Problem requirements:
Please return the full listing. Every line must match exactly.

Data for review:
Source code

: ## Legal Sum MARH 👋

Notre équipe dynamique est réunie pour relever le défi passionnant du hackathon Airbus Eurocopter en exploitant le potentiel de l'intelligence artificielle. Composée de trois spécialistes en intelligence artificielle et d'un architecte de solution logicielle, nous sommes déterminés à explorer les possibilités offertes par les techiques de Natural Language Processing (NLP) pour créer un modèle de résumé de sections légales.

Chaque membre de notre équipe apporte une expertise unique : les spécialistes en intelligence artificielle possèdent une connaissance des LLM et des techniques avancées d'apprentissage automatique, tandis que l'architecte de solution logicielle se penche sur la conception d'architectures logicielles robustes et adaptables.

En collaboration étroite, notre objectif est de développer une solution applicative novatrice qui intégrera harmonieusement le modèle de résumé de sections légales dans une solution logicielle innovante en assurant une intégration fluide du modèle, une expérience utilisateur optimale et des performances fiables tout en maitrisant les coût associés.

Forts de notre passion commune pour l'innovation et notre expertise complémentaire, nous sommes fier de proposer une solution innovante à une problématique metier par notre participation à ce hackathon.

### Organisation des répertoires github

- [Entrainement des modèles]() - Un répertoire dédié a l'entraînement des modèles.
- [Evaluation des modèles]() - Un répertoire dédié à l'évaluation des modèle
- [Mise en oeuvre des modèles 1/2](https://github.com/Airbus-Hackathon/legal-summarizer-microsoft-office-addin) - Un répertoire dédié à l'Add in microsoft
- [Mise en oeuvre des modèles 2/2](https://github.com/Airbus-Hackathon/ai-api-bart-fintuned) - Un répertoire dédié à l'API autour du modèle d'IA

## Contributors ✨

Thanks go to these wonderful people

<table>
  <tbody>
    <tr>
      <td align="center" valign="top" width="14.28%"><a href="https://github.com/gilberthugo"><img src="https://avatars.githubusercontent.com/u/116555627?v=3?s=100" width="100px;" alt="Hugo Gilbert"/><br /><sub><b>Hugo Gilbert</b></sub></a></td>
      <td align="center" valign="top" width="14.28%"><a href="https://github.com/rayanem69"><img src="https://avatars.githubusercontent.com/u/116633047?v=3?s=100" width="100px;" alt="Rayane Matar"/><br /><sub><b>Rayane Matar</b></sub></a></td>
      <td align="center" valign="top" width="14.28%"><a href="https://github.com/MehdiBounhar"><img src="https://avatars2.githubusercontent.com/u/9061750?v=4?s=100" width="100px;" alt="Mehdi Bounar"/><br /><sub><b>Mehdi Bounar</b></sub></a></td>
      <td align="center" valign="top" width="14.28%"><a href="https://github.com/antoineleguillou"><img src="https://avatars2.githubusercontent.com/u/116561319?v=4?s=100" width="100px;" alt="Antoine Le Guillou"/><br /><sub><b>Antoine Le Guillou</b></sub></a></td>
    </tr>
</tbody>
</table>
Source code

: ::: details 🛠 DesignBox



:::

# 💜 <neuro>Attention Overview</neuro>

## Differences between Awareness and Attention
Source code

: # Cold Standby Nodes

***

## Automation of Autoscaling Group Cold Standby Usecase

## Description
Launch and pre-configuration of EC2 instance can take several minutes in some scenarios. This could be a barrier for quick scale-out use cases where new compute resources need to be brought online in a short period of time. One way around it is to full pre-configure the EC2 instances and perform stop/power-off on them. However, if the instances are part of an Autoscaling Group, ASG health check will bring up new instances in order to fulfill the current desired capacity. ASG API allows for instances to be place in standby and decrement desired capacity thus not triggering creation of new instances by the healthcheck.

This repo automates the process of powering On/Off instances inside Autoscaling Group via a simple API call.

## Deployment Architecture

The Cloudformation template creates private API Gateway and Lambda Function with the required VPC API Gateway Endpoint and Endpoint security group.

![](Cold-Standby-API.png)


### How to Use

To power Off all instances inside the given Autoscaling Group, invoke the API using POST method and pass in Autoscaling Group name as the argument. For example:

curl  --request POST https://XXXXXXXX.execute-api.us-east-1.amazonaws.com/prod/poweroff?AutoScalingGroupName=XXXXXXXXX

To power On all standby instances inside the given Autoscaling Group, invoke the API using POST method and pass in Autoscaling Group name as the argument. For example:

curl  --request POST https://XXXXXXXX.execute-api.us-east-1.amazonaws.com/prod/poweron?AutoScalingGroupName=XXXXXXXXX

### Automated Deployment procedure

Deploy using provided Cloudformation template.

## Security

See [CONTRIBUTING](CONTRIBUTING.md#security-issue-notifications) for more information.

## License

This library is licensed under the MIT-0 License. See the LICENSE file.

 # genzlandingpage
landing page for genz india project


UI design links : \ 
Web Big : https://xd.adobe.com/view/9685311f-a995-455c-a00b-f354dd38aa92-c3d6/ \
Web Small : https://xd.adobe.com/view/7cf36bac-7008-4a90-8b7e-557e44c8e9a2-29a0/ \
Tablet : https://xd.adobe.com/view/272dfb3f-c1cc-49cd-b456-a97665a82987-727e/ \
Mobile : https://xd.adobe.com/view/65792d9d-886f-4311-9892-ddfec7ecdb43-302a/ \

Written reply:
Source code

: ## Legal Sum MARH 👋

Notre équipe dynamique est réunie pour relever le défi passionnant du hackathon Airbus Eurocopter en exploitant le potentiel de l'intelligence artificielle. Composée de trois spécialistes en intelligence artificielle et d'un architecte de solution logicielle, nous sommes déterminés à explorer les possibilités offertes par les techiques de Natural Language Processing (NLP) pour créer un modèle de résumé de sections légales.

Chaque membre de notre équipe apporte une expertise unique : les spécialistes en intelligence artificielle possèdent une connaissance des LLM et des techniques avancées d'apprentissage automatique, tandis que l'architecte de solution logicielle se penche sur la conception d'architectures logicielles robustes et adaptables.

En collaboration étroite, notre objectif est de développer une solution applicative novatrice qui intégrera harmonieusement le modèle de résumé de sections légales dans une solution logicielle innovante en assurant une intégration fluide du modèle, une expérience utilisateur optimale et des performances fiables tout en maitrisant les coût associés.

Forts de notre passion commune pour l'innovation et notre expertise complémentaire, nous sommes fier de proposer une solution innovante à une problématique metier par notre participation à ce hackathon.

### Organisation des répertoires github

- [Entrainement des modèles]() - Un répertoire dédié a l'entraînement des modèles.
- [Evaluation des modèles]() - Un répertoire dédié à l'évaluation des modèle
- [Mise en oeuvre des modèles 1/2](https://github.com/Airbus-Hackathon/legal-summarizer-microsoft-office-addin) - Un répertoire dédié à l'Add in microsoft
- [Mise en oeuvre des modèles 2/2](https://github.com/Airbus-Hackathon/ai-api-bart-fintuned) - Un répertoire dédié à l'API autour du modèle d'IA

## Contributors ✨

Thanks go to these wonderful people

<table>
  <tbody>
    <tr>
      <td align="center" valign="top" width="14.28%"><a href="https://github.com/gilberthugo"><img src="https://avatars.githubusercontent.com/u/116555627?v=3?s=100" width="100px;" alt="Hugo Gilbert"/><br /><sub><b>Hugo Gilbert</b></sub></a></td>
      <td align="center" valign="top" width="14.28%"><a href="https://github.com/rayanem69"><img src="https://avatars.githubusercontent.com/u/116633047?v=3?s=100" width="100px;" alt="Rayane Matar"/><br /><sub><b>Rayane Matar</b></sub></a></td>
      <td align="center" valign="top" width="14.28%"><a href="https://github.com/MehdiBounhar"><img src="https://avatars2.githubusercontent.com/u/9061750?v=4?s=100" width="100px;" alt="Mehdi Bounar"/><br /><sub><b>Mehdi Bounar</b></sub></a></td>
      <td align="center" valign="top" width="14.28%"><a href="https://github.com/antoineleguillou"><img src="https://avatars2.githubusercontent.com/u/116561319?v=4?s=100" width="100px;" alt="Antoine Le Guillou"/><br /><sub><b>Antoine Le Guillou</b></sub></a></td>
    </tr>
</tbody>
</table>
Source code

: ::: details 🛠 DesignBox



:::

# 💜 <neuro>Attention Overview</neuro>

## Differences between Awareness and Attention
Source code

: # Cold Standby Nodes

***

## Automation of Autoscaling Group Cold Standby Usecase

## Description
Launch and pre-configuration of EC2 instance can take several minutes in some scenarios. This could be a barrier for quick scale-out use cases where new compute resources need to be brought online in a short period of time. One way around it is to full pre-configure the EC2 instances and perform stop/power-off on them. However, if the instances are part of an Autoscaling Group, ASG health check will bring up new instances in order to fulfill the current desired capacity. ASG API allows for instances to be place in standby and decrement desired capacity thus not triggering creation of new instances by the healthcheck.

This repo automates the process of powering On/Off instances inside Autoscaling Group via a simple API call.

## Deployment Architecture

The Cloudformation template creates private API Gateway and Lambda Function with the required VPC API Gateway Endpoint and Endpoint security group.

![](Cold-Standby-API.png)


### How to Use

To power Off all instances inside the given Autoscaling Group, invoke the API using POST method and pass in Autoscaling Group name as the argument. For example:

curl  --request POST https://XXXXXXXX.execute-api.us-east-1.amazonaws.com/prod/poweroff?AutoScalingGroupName=XXXXXXXXX

To power On all standby instances inside the given Autoscaling Group, invoke the API using POST method and pass in Autoscaling Group name as the argument. For example:

curl  --request POST https://XXXXXXXX.execute-api.us-east-1.amazonaws.com/prod/poweron?AutoScalingGroupName=XXXXXXXXX

### Automated Deployment procedure

Deploy using provided Cloudformation template.

## Security

See [CONTRIBUTING](CONTRIBUTING.md#security-issue-notifications) for more information.

## License

This library is licensed under the MIT-0 License. See the LICENSE file.

 # genzlandingpage
landing page for genz india project


UI design links : \ 
Web Big : https://xd.adobe.com/view/9685311f-a995-455c-a00b-f354dd38aa92-c3d6/ \
Web Small : https://xd.adobe.com/view/7cf36bac-7008-4a90-8b7e-557e44c8e9a2-29a0/ \
Tablet : https://xd.adobe.com/view/272dfb3f-c1cc-49cd-b456-a97665a82987-727e/ \
Mobile : https://xd.adobe.com/view/65792d9d-886f-4311-9892-ddfec7ecdb43-302a/ \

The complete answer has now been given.